_RECORDS TO USE_
################
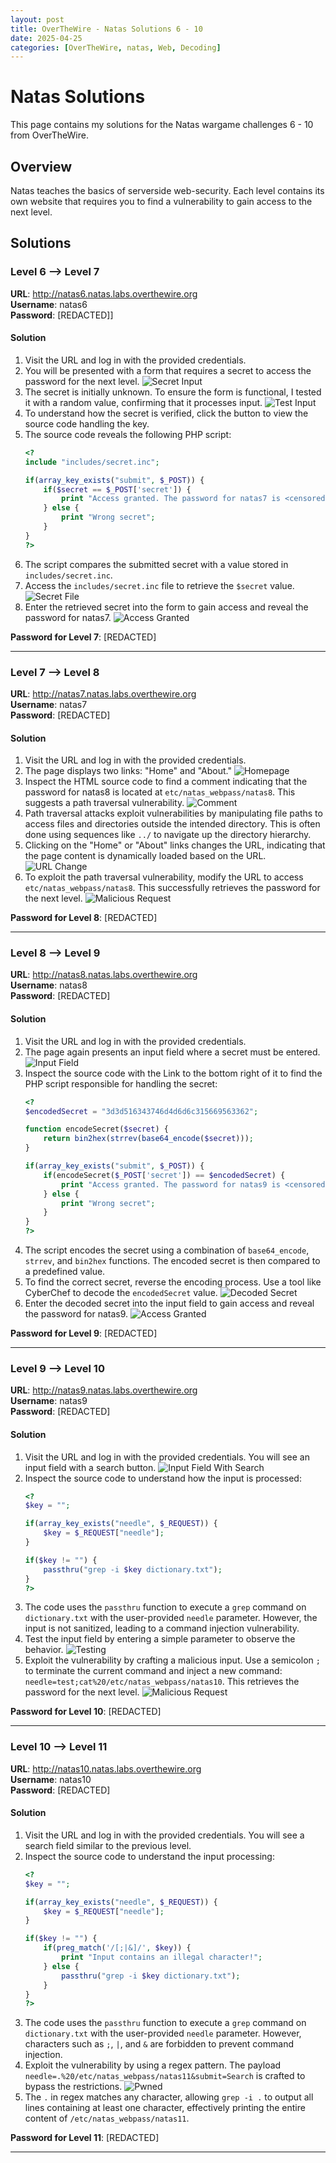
```yaml
---
layout: post
title: OverTheWire - Natas Solutions 6 - 10
date: 2025-04-25
categories: [OverTheWire, natas, Web, Decoding]
---
```

# Natas Solutions

This page contains my solutions for the Natas wargame challenges 6 - 10 from OverTheWire.

## Overview
Natas teaches the basics of serverside web-security. Each level contains its own website that requires you to find a vulnerability to gain access to the next level.

## Solutions

### Level 6 --> Level 7
**URL**: http://natas6.natas.labs.overthewire.org  
**Username**: natas6  
**Password**: [REDACTED]]

#### Solution

1. Visit the URL and log in with the provided credentials.
2. You will be presented with a form that requires a secret to access the password for the next level.
   ![Secret Input](/assets/img/overthewire/natas6_10/natas6_1.png)
3. The secret is initially unknown. To ensure the form is functional, I tested it with a random value, confirming that it processes input.
   ![Test Input](/assets/img/overthewire/natas6_10/natas6_2.png)
4. To understand how the secret is verified, click the button to view the source code handling the key.
5. The source code reveals the following PHP script:
   ```php
   <?
   include "includes/secret.inc";

   if(array_key_exists("submit", $_POST)) {
       if($secret == $_POST['secret']) {
           print "Access granted. The password for natas7 is <censored>";
       } else {
           print "Wrong secret";
       }
   }
   ?>
   ```
6. The script compares the submitted secret with a value stored in `includes/secret.inc`.
7. Access the `includes/secret.inc` file to retrieve the `$secret` value.
   ![Secret File](/assets/img/overthewire/natas6_10/natas6_3.png)
8. Enter the retrieved secret into the form to gain access and reveal the password for natas7.
   ![Access Granted](/assets/img/overthewire/natas6_10/natas6_4.png)


**Password for Level 7**: [REDACTED]

---

### Level 7 --> Level 8
**URL**: http://natas7.natas.labs.overthewire.org  
**Username**: natas7  
**Password**: [REDACTED]

#### Solution

1. Visit the URL and log in with the provided credentials.
2. The page displays two links: "Home" and "About."
   ![Homepage](/assets/img/overthewire/natas6_10/natas7_1.png)
3. Inspect the HTML source code to find a comment indicating that the password for natas8 is located at `etc/natas_webpass/natas8`. This suggests a path traversal vulnerability.
   ![Comment](/assets/img/overthewire/natas6_10/natas7_2.png)
4. Path traversal attacks exploit vulnerabilities by manipulating file paths to access files and directories outside the intended directory. This is often done using sequences like `../` to navigate up the directory hierarchy.
5. Clicking on the "Home" or "About" links changes the URL, indicating that the page content is dynamically loaded based on the URL.
   ![URL Change](/assets/img/overthewire/natas6_10/natas7_3.png)
6. To exploit the path traversal vulnerability, modify the URL to access `etc/natas_webpass/natas8`. This successfully retrieves the password for the next level.
   ![Malicious Request](/assets/img/overthewire/natas6_10/natas7_4.png)

**Password for Level 8**: [REDACTED]

---

### Level 8 --> Level 9
**URL**: http://natas8.natas.labs.overthewire.org  
**Username**: natas8  
**Password**: [REDACTED]

#### Solution

1. Visit the URL and log in with the provided credentials.
2. The page again presents an input field where a secret must be entered.
   ![Input Field](/assets/img/overthewire/natas6_10/natas8_1.png)
3. Inspect the source code with the Link to the bottom right of it to find the PHP script responsible for handling the secret:
   ```php
   <?
   $encodedSecret = "3d3d516343746d4d6d6c315669563362";

   function encodeSecret($secret) {
       return bin2hex(strrev(base64_encode($secret)));
   }

   if(array_key_exists("submit", $_POST)) {
       if(encodeSecret($_POST['secret']) == $encodedSecret) {
           print "Access granted. The password for natas9 is <censored>";
       } else {
           print "Wrong secret";
       }
   }
   ?>
   ```
4. The script encodes the secret using a combination of `base64_encode`, `strrev`, and `bin2hex` functions. The encoded secret is then compared to a predefined value.
5. To find the correct secret, reverse the encoding process. Use a tool like CyberChef to decode the `encodedSecret` value.
   ![Decoded Secret](/assets/img/overthewire/natas6_10/natas8_3.png)
6. Enter the decoded secret into the input field to gain access and reveal the password for natas9.
   ![Access Granted](/assets/img/overthewire/natas6_10/natas8_2.png)

**Password for Level 9**: [REDACTED]

---

### Level 9 --> Level 10
**URL**: http://natas9.natas.labs.overthewire.org  
**Username**: natas9  
**Password**: [REDACTED]

#### Solution
1. Visit the URL and log in with the provided credentials. You will see an input field with a search button.
   ![Input Field With Search](/assets/img/overthewire/natas6_10/natas9_1.png)
2. Inspect the source code to understand how the input is processed:
   ```php
   <?
   $key = "";

   if(array_key_exists("needle", $_REQUEST)) {
       $key = $_REQUEST["needle"];
   }

   if($key != "") {
       passthru("grep -i $key dictionary.txt");
   }
   ?>
   ```
3. The code uses the `passthru` function to execute a `grep` command on `dictionary.txt` with the user-provided `needle` parameter. However, the input is not sanitized, leading to a command injection vulnerability.
4. Test the input field by entering a simple parameter to observe the behavior.
   ![Testing](/assets/img/overthewire/natas6_10/natas9_2.png)
5. Exploit the vulnerability by crafting a malicious input. Use a semicolon `;` to terminate the current command and inject a new command: `needle=test;cat%20/etc/natas_webpass/natas10`. This retrieves the password for the next level.
   ![Malicious Request](/assets/img/overthewire/natas6_10/natas9_3.png)

**Password for Level 10**: [REDACTED]

---


### Level 10 --> Level 11
**URL**: http://natas10.natas.labs.overthewire.org  
**Username**: natas10  
**Password**: [REDACTED]

#### Solution
1. Visit the URL and log in with the provided credentials. You will see a search field similar to the previous level.
2. Inspect the source code to understand the input processing:
   ```php
   <?
   $key = "";

   if(array_key_exists("needle", $_REQUEST)) {
       $key = $_REQUEST["needle"];
   }

   if($key != "") {
       if(preg_match('/[;|&]/', $key)) {
           print "Input contains an illegal character!";
       } else {
           passthru("grep -i $key dictionary.txt");
       }
   }
   ?>
   ```
3. The code uses the `passthru` function to execute a `grep` command on `dictionary.txt` with the user-provided `needle` parameter. However, characters such as `;`, `|`, and `&` are forbidden to prevent command injection.
4. Exploit the vulnerability by using a regex pattern. The payload `needle=.%20/etc/natas_webpass/natas11&submit=Search` is crafted to bypass the restrictions.
   ![Pwned](/assets/img/overthewire/natas6_10/natas10_1.png)
5. The `.` in regex matches any character, allowing `grep -i .` to output all lines containing at least one character, effectively printing the entire content of `/etc/natas_webpass/natas11`.

**Password for Level 11**: [REDACTED]

---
################
Output each line of the records exactly. Any picture is skipped.

_SOLUTION BELOW_
```yaml
---
layout: post
title: OverTheWire - Natas Solutions 6 - 10
date: 2025-04-25
categories: [OverTheWire, natas, Web, Decoding]
---
```

# Natas Solutions

This page contains my solutions for the Natas wargame challenges 6 - 10 from OverTheWire.

## Overview
Natas teaches the basics of serverside web-security. Each level contains its own website that requires you to find a vulnerability to gain access to the next level.

## Solutions

### Level 6 --> Level 7
**URL**: http://natas6.natas.labs.overthewire.org  
**Username**: natas6  
**Password**: [REDACTED]]

#### Solution

1. Visit the URL and log in with the provided credentials.
2. You will be presented with a form that requires a secret to access the password for the next level.
   ![Secret Input](/assets/img/overthewire/natas6_10/natas6_1.png)
3. The secret is initially unknown. To ensure the form is functional, I tested it with a random value, confirming that it processes input.
   ![Test Input](/assets/img/overthewire/natas6_10/natas6_2.png)
4. To understand how the secret is verified, click the button to view the source code handling the key.
5. The source code reveals the following PHP script:
   ```php
   <?
   include "includes/secret.inc";

   if(array_key_exists("submit", $_POST)) {
       if($secret == $_POST['secret']) {
           print "Access granted. The password for natas7 is <censored>";
       } else {
           print "Wrong secret";
       }
   }
   ?>
   ```
6. The script compares the submitted secret with a value stored in `includes/secret.inc`.
7. Access the `includes/secret.inc` file to retrieve the `$secret` value.
   ![Secret File](/assets/img/overthewire/natas6_10/natas6_3.png)
8. Enter the retrieved secret into the form to gain access and reveal the password for natas7.
   ![Access Granted](/assets/img/overthewire/natas6_10/natas6_4.png)


**Password for Level 7**: [REDACTED]

---

### Level 7 --> Level 8
**URL**: http://natas7.natas.labs.overthewire.org  
**Username**: natas7  
**Password**: [REDACTED]

#### Solution

1. Visit the URL and log in with the provided credentials.
2. The page displays two links: "Home" and "About."
   ![Homepage](/assets/img/overthewire/natas6_10/natas7_1.png)
3. Inspect the HTML source code to find a comment indicating that the password for natas8 is located at `etc/natas_webpass/natas8`. This suggests a path traversal vulnerability.
   ![Comment](/assets/img/overthewire/natas6_10/natas7_2.png)
4. Path traversal attacks exploit vulnerabilities by manipulating file paths to access files and directories outside the intended directory. This is often done using sequences like `../` to navigate up the directory hierarchy.
5. Clicking on the "Home" or "About" links changes the URL, indicating that the page content is dynamically loaded based on the URL.
   ![URL Change](/assets/img/overthewire/natas6_10/natas7_3.png)
6. To exploit the path traversal vulnerability, modify the URL to access `etc/natas_webpass/natas8`. This successfully retrieves the password for the next level.
   ![Malicious Request](/assets/img/overthewire/natas6_10/natas7_4.png)

**Password for Level 8**: [REDACTED]

---

### Level 8 --> Level 9
**URL**: http://natas8.natas.labs.overthewire.org  
**Username**: natas8  
**Password**: [REDACTED]

#### Solution

1. Visit the URL and log in with the provided credentials.
2. The page again presents an input field where a secret must be entered.
   ![Input Field](/assets/img/overthewire/natas6_10/natas8_1.png)
3. Inspect the source code with the Link to the bottom right of it to find the PHP script responsible for handling the secret:
   ```php
   <?
   $encodedSecret = "3d3d516343746d4d6d6c315669563362";

   function encodeSecret($secret) {
       return bin2hex(strrev(base64_encode($secret)));
   }

   if(array_key_exists("submit", $_POST)) {
       if(encodeSecret($_POST['secret']) == $encodedSecret) {
           print "Access granted. The password for natas9 is <censored>";
       } else {
           print "Wrong secret";
       }
   }
   ?>
   ```
4. The script encodes the secret using a combination of `base64_encode`, `strrev`, and `bin2hex` functions. The encoded secret is then compared to a predefined value.
5. To find the correct secret, reverse the encoding process. Use a tool like CyberChef to decode the `encodedSecret` value.
   ![Decoded Secret](/assets/img/overthewire/natas6_10/natas8_3.png)
6. Enter the decoded secret into the input field to gain access and reveal the password for natas9.
   ![Access Granted](/assets/img/overthewire/natas6_10/natas8_2.png)

**Password for Level 9**: [REDACTED]

---

### Level 9 --> Level 10
**URL**: http://natas9.natas.labs.overthewire.org  
**Username**: natas9  
**Password**: [REDACTED]

#### Solution
1. Visit the URL and log in with the provided credentials. You will see an input field with a search button.
   ![Input Field With Search](/assets/img/overthewire/natas6_10/natas9_1.png)
2. Inspect the source code to understand how the input is processed:
   ```php
   <?
   $key = "";

   if(array_key_exists("needle", $_REQUEST)) {
       $key = $_REQUEST["needle"];
   }

   if($key != "") {
       passthru("grep -i $key dictionary.txt");
   }
   ?>
   ```
3. The code uses the `passthru` function to execute a `grep` command on `dictionary.txt` with the user-provided `needle` parameter. However, the input is not sanitized, leading to a command injection vulnerability.
4. Test the input field by entering a simple parameter to observe the behavior.
   ![Testing](/assets/img/overthewire/natas6_10/natas9_2.png)
5. Exploit the vulnerability by crafting a malicious input. Use a semicolon `;` to terminate the current command and inject a new command: `needle=test;cat%20/etc/natas_webpass/natas10`. This retrieves the password for the next level.
   ![Malicious Request](/assets/img/overthewire/natas6_10/natas9_3.png)

**Password for Level 10**: [REDACTED]

---


### Level 10 --> Level 11
**URL**: http://natas10.natas.labs.overthewire.org  
**Username**: natas10  
**Password**: [REDACTED]

#### Solution
1. Visit the URL and log in with the provided credentials. You will see a search field similar to the previous level.
2. Inspect the source code to understand the input processing:
   ```php
   <?
   $key = "";

   if(array_key_exists("needle", $_REQUEST)) {
       $key = $_REQUEST["needle"];
   }

   if($key != "") {
       if(preg_match('/[;|&]/', $key)) {
           print "Input contains an illegal character!";
       } else {
           passthru("grep -i $key dictionary.txt");
       }
   }
   ?>
   ```
3. The code uses the `passthru` function to execute a `grep` command on `dictionary.txt` with the user-provided `needle` parameter. However, characters such as `;`, `|`, and `&` are forbidden to prevent command injection.
4. Exploit the vulnerability by using a regex pattern. The payload `needle=.%20/etc/natas_webpass/natas11&submit=Search` is crafted to bypass the restrictions.
   ![Pwned](/assets/img/overthewire/natas6_10/natas10_1.png)
5. The `.` in regex matches any character, allowing `grep -i .` to output all lines containing at least one character, effectively printing the entire content of `/etc/natas_webpass/natas11`.

**Password for Level 11**: [REDACTED]

---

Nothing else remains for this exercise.